§ **WHAT THE EXERCISE ASKS**:
Keep only the lines of the data below that contain "wählt", and copy them.

§ **INFORMATION SHOWN**:
=====

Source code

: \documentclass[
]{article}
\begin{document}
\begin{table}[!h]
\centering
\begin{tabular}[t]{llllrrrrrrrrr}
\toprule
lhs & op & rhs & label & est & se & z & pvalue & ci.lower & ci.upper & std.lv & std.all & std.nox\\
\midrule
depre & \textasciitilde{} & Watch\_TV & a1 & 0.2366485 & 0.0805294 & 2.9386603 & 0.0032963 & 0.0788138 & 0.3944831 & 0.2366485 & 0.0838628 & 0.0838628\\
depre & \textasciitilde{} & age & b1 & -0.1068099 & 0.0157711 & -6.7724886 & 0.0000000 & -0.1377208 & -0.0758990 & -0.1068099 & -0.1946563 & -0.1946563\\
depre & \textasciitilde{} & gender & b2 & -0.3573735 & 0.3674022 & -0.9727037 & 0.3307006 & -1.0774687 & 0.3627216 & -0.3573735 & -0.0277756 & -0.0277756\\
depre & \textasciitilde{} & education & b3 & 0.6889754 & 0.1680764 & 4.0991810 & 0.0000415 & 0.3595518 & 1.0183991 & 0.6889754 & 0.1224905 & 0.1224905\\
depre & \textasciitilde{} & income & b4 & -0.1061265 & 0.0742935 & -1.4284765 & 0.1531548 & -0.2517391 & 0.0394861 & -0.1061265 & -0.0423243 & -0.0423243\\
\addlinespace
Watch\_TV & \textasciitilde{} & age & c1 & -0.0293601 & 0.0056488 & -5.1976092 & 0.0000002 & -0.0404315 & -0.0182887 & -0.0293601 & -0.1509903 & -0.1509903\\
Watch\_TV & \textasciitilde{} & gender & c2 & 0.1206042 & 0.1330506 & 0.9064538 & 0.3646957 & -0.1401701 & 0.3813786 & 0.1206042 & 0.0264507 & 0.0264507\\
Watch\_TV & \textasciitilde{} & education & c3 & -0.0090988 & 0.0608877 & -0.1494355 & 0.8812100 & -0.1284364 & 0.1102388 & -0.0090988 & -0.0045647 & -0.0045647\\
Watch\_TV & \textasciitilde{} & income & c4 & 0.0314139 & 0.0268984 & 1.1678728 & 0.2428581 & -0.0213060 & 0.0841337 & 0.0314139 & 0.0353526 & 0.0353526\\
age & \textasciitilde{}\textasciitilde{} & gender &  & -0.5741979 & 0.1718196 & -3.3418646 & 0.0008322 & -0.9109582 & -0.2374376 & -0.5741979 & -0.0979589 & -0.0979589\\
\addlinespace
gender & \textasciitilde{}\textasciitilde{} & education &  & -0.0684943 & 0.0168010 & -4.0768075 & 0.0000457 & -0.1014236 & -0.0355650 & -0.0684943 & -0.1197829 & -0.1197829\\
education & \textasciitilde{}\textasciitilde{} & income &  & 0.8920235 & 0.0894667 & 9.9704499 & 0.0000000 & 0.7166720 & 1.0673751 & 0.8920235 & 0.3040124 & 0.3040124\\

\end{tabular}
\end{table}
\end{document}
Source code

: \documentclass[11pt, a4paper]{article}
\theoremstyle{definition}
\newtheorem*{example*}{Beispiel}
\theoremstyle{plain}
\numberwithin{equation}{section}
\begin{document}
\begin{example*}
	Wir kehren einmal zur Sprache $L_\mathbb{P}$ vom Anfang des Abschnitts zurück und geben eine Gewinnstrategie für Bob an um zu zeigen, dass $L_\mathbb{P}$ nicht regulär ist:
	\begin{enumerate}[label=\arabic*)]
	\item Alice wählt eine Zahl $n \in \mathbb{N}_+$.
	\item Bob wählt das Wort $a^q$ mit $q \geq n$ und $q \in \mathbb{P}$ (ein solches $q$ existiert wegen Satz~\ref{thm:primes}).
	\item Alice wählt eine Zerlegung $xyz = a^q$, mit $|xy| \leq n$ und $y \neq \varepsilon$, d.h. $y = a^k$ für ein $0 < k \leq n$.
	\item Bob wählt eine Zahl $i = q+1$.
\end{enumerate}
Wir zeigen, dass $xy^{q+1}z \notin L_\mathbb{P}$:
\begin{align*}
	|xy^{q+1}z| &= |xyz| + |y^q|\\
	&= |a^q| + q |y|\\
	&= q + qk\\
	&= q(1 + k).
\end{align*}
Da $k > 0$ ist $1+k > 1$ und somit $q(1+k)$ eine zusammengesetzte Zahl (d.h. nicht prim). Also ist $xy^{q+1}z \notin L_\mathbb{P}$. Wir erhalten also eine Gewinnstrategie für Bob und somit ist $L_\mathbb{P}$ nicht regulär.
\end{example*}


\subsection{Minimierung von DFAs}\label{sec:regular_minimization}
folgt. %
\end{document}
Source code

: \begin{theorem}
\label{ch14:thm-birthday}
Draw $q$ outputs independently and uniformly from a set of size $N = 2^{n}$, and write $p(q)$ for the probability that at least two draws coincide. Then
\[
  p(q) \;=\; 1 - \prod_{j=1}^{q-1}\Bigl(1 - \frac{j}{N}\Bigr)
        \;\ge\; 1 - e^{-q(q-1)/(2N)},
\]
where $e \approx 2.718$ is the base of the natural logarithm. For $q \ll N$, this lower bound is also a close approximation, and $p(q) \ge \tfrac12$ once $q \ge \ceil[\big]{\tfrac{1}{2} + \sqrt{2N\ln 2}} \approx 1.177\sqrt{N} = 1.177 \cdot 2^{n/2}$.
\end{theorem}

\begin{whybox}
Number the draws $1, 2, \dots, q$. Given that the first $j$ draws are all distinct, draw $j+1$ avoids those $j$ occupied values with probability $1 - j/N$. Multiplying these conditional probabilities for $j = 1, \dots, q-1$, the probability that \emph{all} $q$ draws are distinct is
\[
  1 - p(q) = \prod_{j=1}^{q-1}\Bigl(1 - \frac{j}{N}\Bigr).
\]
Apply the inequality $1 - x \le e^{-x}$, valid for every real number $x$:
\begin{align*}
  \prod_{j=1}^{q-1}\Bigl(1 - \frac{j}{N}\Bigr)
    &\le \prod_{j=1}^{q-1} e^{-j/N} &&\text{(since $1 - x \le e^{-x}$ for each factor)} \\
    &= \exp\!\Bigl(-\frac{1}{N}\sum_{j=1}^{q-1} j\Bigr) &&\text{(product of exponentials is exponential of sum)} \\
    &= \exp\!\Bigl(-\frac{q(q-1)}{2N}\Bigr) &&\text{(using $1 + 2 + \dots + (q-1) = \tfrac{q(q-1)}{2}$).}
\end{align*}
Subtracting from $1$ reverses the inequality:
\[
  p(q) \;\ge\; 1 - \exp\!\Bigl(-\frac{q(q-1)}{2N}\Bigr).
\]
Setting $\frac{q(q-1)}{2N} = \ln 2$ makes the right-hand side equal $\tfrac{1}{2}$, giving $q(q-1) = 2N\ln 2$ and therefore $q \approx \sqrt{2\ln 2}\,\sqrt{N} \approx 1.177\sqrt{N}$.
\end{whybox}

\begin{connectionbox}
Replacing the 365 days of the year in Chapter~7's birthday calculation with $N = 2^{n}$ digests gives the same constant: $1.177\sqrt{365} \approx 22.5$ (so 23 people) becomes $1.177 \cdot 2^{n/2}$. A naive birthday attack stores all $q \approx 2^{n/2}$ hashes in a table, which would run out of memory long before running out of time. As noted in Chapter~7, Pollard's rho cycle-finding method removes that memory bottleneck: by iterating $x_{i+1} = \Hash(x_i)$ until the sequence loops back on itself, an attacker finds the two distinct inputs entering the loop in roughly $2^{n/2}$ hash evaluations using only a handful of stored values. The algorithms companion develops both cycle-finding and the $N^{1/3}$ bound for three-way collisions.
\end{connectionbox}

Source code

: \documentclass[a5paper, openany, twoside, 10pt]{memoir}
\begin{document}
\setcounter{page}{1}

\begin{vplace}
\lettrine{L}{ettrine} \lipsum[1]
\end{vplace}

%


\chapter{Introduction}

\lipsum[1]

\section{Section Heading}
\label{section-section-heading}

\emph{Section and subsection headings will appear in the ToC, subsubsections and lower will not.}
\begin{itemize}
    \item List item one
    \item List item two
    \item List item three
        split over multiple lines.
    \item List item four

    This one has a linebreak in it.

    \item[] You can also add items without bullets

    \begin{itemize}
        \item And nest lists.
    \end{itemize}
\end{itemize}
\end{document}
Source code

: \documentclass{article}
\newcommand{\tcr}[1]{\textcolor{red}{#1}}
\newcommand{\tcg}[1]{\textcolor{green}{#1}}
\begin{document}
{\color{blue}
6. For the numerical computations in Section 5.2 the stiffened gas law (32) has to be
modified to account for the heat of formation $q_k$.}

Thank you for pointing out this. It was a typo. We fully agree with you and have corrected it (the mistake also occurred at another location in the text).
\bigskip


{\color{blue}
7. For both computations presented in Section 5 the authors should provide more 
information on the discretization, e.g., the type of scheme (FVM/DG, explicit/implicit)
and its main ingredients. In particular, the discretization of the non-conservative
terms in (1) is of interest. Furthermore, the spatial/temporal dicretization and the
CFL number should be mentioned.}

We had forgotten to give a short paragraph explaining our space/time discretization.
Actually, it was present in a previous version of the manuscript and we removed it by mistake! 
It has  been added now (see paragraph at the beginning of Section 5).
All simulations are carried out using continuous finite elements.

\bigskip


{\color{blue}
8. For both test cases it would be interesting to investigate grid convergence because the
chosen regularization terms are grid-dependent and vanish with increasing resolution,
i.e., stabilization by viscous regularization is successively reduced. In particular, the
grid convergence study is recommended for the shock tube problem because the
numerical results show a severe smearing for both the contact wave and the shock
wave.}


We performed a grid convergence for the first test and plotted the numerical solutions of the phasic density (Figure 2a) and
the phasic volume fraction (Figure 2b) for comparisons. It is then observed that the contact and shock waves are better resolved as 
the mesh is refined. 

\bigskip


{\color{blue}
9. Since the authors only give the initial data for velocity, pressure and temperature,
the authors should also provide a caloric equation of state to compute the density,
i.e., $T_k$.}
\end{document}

=====

§ **EXPECTED ANSWER**:
	\item Alice wählt eine Zahl $n \in \mathbb{N}_+$.
	\item Bob wählt das Wort $a^q$ mit $q \geq n$ und $q \in \mathbb{P}$ (ein solches $q$ existiert wegen Satz~\ref{thm:primes}).
	\item Alice wählt eine Zerlegung $xyz = a^q$, mit $|xy| \leq n$ und $y \neq \varepsilon$, d.h. $y = a^k$ für ein $0 < k \leq n$.
	\item Bob wählt eine Zahl $i = q+1$.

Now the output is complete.